Weights Adjusted by signal.converge.only using N.train = 500 observations:
pentachlorophenol pcb_118 alpha.chlordane ddt methoxychlor pcb_170
0.3561 0.1527 0.1126 0.0715 0.0678 0.0657
pcb_105 dieldrin pcb_180 pcb_138 dde pcb_153
0.0478 0.0295 0.0295 0.0247 0.0203 0.0094
lindane gamma.chlordane
0.0083 0.0040
Important chemicals defined as mean weights > 1/14~0.071.
Thank you very much for your detailed reply. It is my turn to apologize for the delayed answer. I took me time to make some complementary analyses. I confirm that my positive effects are small when I set Beta1 to be protective.

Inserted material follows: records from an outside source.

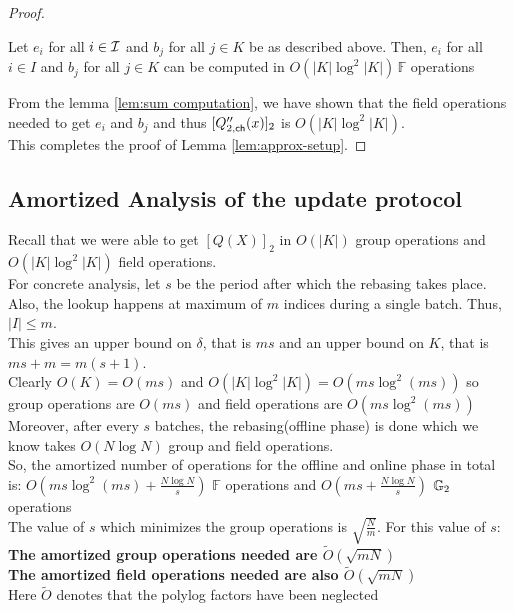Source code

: \begin{proof}
    \begin{lemma}\label{lem:sum computation}
    Let $e_i$ for all $i \in \mathcal{I}$ and $b_j$ for all $j \in K$ be as described above.
    Then, $e_i$ for all $i \in I$ and $b_j$ for all $j \in K$ can be computed in $O(|K|\log^2|K|)\, \mathbb{F}$ operations
    \end{lemma}

    From the lemma \ref{lem:sum computation}, we have shown that the field operations needed to get $e_i$ and $b_j$ and thus $[Q''_{2,\mathsf{ch}}({x})]_2$ is $O(|K|\log^2|K|)$. \\

    This completes the proof of Lemma \ref{lem:approx-setup}.
\end{proof}

\subsection{Amortized Analysis of the update protocol}
Recall that we were able to get $[Q(X)]_2$ in $O(|K|)$ group operations and $O(|K|\log^2|K|)$ field operations. \\
For concrete analysis, let $s$ be the period after which the rebasing takes place. Also, the lookup happens at maximum of $m$ indices during a single batch. Thus, $|I|\leq m$.\\
This gives an upper bound on $\delta$, that is $ms$ and an upper bound on $K$, that is $ms+m=m(s+1)$.\\

Clearly $O(K)=O(ms)$ and $O(|K|\log^2|K|)=O(ms \log^2(ms))$ so group operations are $O(ms)$ and field operations are $O(ms\log^2(ms))$ \\

Moreover, after every $s$ batches, the rebasing(offline phase) is done which we know takes $O(N\log N)$ group and field operations.\\

So, the amortized number of operations for the offline and online phase in total is:
$O(ms \log^2(ms)+\frac{N\log N}{s})$ $\mathbb{F}$ operations and $O(ms +\frac{N\log N}{s})$ $\mathbb{G}_2$ operations\\

The value of $s$ which minimizes the group operations is $\sqrt{\frac{N}{m}}$. For this value of $s$:\\
\textbf{The amortized group operations needed are $\tilde{O}(\sqrt{mN})$}\\
\textbf{The amortized field operations needed are also $\tilde{O}(\sqrt{mN})$}\\
Here $\tilde{O}$ denotes that the polylog factors have been neglected\\\\
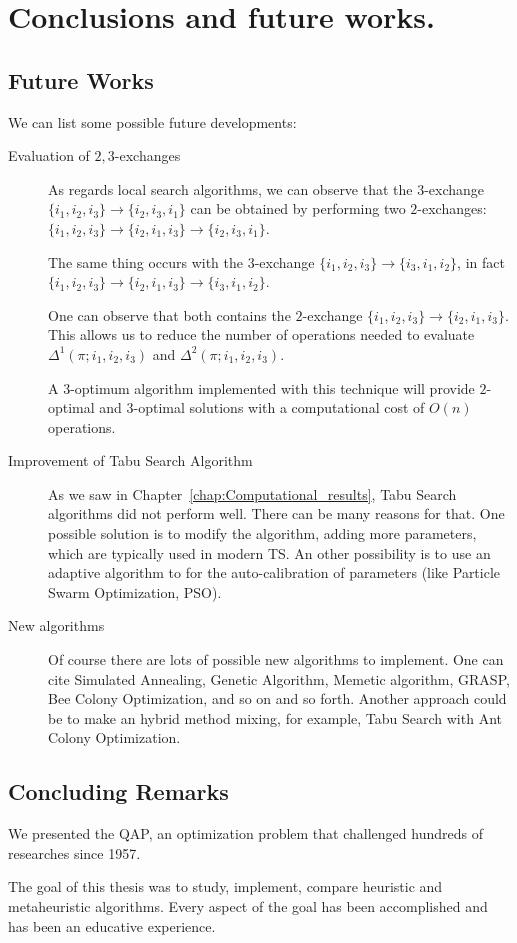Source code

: \chapter{Conclusions and future works.}
\label{chap:Conclusions}

\section{Future Works}
We can list some possible future developments:

\begin{description}
	\item[Evaluation of $2,3$-exchanges]
	As regards local search algorithms, we can observe that the $3$-exchange \footnotesize $\{i_1,i_2,i_3\}\to\{i_2,i_3,i_1\}$ \normalsize can be obtained by performing two $2$-exchanges: \footnotesize$\{i_1,i_2,i_3\}\to \{i_2,i_1,i_3\}\to \{i_2,i_3,i_1\}$\normalsize. 
	
	The same thing occurs with the $3$-exchange \footnotesize$\{i_1,i_2,i_3\}\to\{i_3,i_1,i_2\}$\normalsize, in fact \footnotesize$\{i_1,i_2,i_3\}\to \{i_2,i_1,i_3\}\to \{i_3,i_1,i_2\}$\normalsize.
	
	One can observe that both contains the $2$-exchange \footnotesize $\{i_1,i_2,i_3\}\to\{i_2,i_1,i_3\}$\normalsize. This allows us to reduce the number of operations needed to evaluate $\Delta^1(\pi;i_1,i_2,i_3)$ and  $\Delta^2(\pi;i_1,i_2,i_3)$. 
	
	A $3$-optimum algorithm implemented with this technique will provide $2$-optimal and $3$-optimal solutions with a computational cost of $O(n)$ operations.
	
\item[Improvement of Tabu Search Algorithm]	As we saw in Chapter~\ref{chap:Computational_results}, Tabu Search algorithms did not perform well. There can be many reasons for that. One possible solution is to modify the algorithm, adding more parameters, which are typically used in modern TS. An other possibility is to use an adaptive algorithm to for the auto-calibration of parameters (like Particle Swarm Optimization, PSO). 

\item[New algorithms] Of course there are lots of possible new algorithms to implement. One can cite Simulated Annealing, Genetic Algorithm, Memetic algorithm, GRASP, Bee Colony Optimization, and so on and so forth. Another approach could be to make an hybrid method mixing, for example, Tabu Search with Ant Colony Optimization.



\end{description}

\section{Concluding Remarks}

We presented the QAP, an optimization problem that challenged hundreds of researches since 1957. 

The goal of this thesis was to study, implement, compare heuristic and metaheuristic algorithms. Every aspect of the goal has been accomplished and has been an educative experience.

I have another (and I hope last :-s ) question for you. I have some missing data in my exposure variables (the real values could be below or above the LOD). If I understand well the estimate.wqs function and the default parameter "place.bdls.in.Q1 = if (anyNA(X)) {TRUE } else {FALSE }", these missing values are automatically placed in the first quantile of the weighted sum. Instead, how can I exclude these missing values from the calculations (without excluding the whole rows that may contain data for other pollutants). I tried : "place.bdls.in.Q1 = if (anyNA(X)) {FALSE } else {FALSE }" but I get exactly the same result as with the default statement. Thank you very much in advance for your reply. Best regards.
@ArianeGui
The WQS procedure does not handle missing data. If you set place.bdls.in.Q1 = TRUE, the missing values are automatically placed in the first quantile of the weighted sum, as you have stated. Setting it to FALSE implies that the data is complete; you need to remove all individuals with missing pollutants before running estimate.wqs()
.
Additionally, I am submitting a new version to CRAN that has included new functions and fixed some bugs found in the package since its debut late last year.

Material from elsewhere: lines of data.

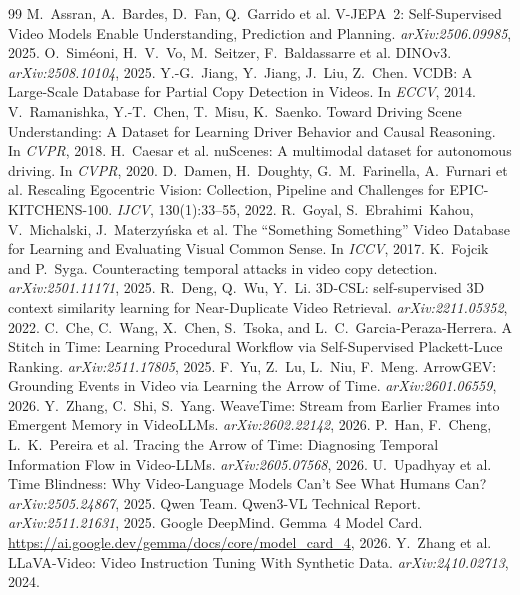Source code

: \documentclass{article}
\theoremstyle{remark}
\begin{document}
\begin{thebibliography}{99}
 M.~Assran, A.~Bardes, D.~Fan, Q.~Garrido et al. V-JEPA~2: Self-Supervised Video Models Enable Understanding, Prediction and Planning. \emph{arXiv:2506.09985}, 2025.
 O.~Sim\'{e}oni, H.~V.~Vo, M.~Seitzer, F.~Baldassarre et al. DINOv3. \emph{arXiv:2508.10104}, 2025.
 Y.-G.~Jiang, Y.~Jiang, J.~Liu, Z.~Chen. VCDB: A Large-Scale Database for Partial Copy Detection in Videos. In \emph{ECCV}, 2014.
 V.~Ramanishka, Y.-T.~Chen, T.~Misu, K.~Saenko. Toward Driving Scene Understanding: A Dataset for Learning Driver Behavior and Causal Reasoning. In \emph{CVPR}, 2018.
 H.~Caesar et al. nuScenes: A multimodal dataset for autonomous driving. In \emph{CVPR}, 2020.
 D.~Damen, H.~Doughty, G.~M.~Farinella, A.~Furnari et al. Rescaling Egocentric Vision: Collection, Pipeline and Challenges for EPIC-KITCHENS-100. \emph{IJCV}, 130(1):33--55, 2022.
 R.~Goyal, S.~Ebrahimi~Kahou, V.~Michalski, J.~Materzy\'nska et al. The ``Something Something'' Video Database for Learning and Evaluating Visual Common Sense. In \emph{ICCV}, 2017.
 K.~Fojcik and P.~Syga. Counteracting temporal attacks in video copy detection. \emph{arXiv:2501.11171}, 2025.
 R.~Deng, Q.~Wu, Y.~Li. 3D-CSL: self-supervised 3D context similarity learning for Near-Duplicate Video Retrieval. \emph{arXiv:2211.05352}, 2022.
 C.~Che, C.~Wang, X.~Chen, S.~Tsoka, and L.~C.~Garcia-Peraza-Herrera. A Stitch in Time: Learning Procedural Workflow via Self-Supervised Plackett-Luce Ranking. \emph{arXiv:2511.17805}, 2025.
 F.~Yu, Z.~Lu, L.~Niu, F.~Meng. ArrowGEV: Grounding Events in Video via Learning the Arrow of Time. \emph{arXiv:2601.06559}, 2026.
 Y.~Zhang, C.~Shi, S.~Yang. WeaveTime: Stream from Earlier Frames into Emergent Memory in VideoLLMs. \emph{arXiv:2602.22142}, 2026.
 P.~Han, F.~Cheng, L.~K.~Pereira et al. Tracing the Arrow of Time: Diagnosing Temporal Information Flow in Video-LLMs. \emph{arXiv:2605.07568}, 2026.
 U.~Upadhyay et al. Time Blindness: Why Video-Language Models Can't See What Humans Can? \emph{arXiv:2505.24867}, 2025.
 Qwen Team. Qwen3-VL Technical Report. \emph{arXiv:2511.21631}, 2025.
 Google DeepMind. Gemma~4 Model Card. \url{https://ai.google.dev/gemma/docs/core/model_card_4}, 2026.
 Y.~Zhang et al. LLaVA-Video: Video Instruction Tuning With Synthetic Data. \emph{arXiv:2410.02713}, 2024.

\end{thebibliography}
\end{document}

Thank you for your answer regarding the missing data. I will look at the new version of the package very soon.
Have a nice summer.
From: Ariane Guilbert, Université de Bordeaux Date: May 10, 2019, 11:40 AM
Dear Mr. Hargarten,
I use your miWQS package and its
estimate.wqs()
function to study the relationships between several endocrine disruptors and child neurodevelopment (test score). Based on the distribution of my dependent variable, I apply the family option “Poisson” (as an approximation of the negative binomial distribution). However, I face some problems. If I run several times theestimate.wqs()
function:I get wqs index values very unstable, sometimes highly significant, sometimes not (I did not set a seed to check the stability of the results);
I frequently get the following error message which aborts the calculations
What might be the reasons for such issues: the approximation of the negative binomial distribution of the outcome by a Poisson distribution? Exposure variables weakly related to the outcome? Exposure variables having opposite effects on the outcome (while beta1 is expected to be either positive or negative)?
I thank you very much for your answer and for having developed this tool.